Read through the lines below and copy the ones holding the string "patterns".

☆ ☆ ☆ ☆

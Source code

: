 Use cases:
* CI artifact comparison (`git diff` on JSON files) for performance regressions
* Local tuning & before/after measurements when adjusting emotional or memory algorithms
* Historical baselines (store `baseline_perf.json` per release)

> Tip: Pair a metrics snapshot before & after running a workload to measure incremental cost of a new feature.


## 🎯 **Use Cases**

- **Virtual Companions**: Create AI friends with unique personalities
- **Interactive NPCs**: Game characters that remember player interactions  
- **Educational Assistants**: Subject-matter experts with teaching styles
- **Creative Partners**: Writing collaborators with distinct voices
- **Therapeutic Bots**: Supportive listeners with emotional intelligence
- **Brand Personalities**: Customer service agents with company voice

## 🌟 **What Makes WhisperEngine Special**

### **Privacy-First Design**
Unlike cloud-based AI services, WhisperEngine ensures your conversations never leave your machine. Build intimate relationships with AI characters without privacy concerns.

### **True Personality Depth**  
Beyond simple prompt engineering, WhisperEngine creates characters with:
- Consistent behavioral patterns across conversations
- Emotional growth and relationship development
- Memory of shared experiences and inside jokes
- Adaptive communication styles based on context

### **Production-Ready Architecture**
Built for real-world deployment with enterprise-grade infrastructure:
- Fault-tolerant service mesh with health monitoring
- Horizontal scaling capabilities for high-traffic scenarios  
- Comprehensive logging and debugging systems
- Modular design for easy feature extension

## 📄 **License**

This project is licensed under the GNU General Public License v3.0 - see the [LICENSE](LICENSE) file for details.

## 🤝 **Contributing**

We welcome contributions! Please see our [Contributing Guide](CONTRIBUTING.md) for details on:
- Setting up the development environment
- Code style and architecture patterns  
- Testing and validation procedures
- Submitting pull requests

☆ ☆ ☆ ☆

**ANSWER AREA:**
- Consistent behavioral patterns across conversations
- Code style and architecture patterns  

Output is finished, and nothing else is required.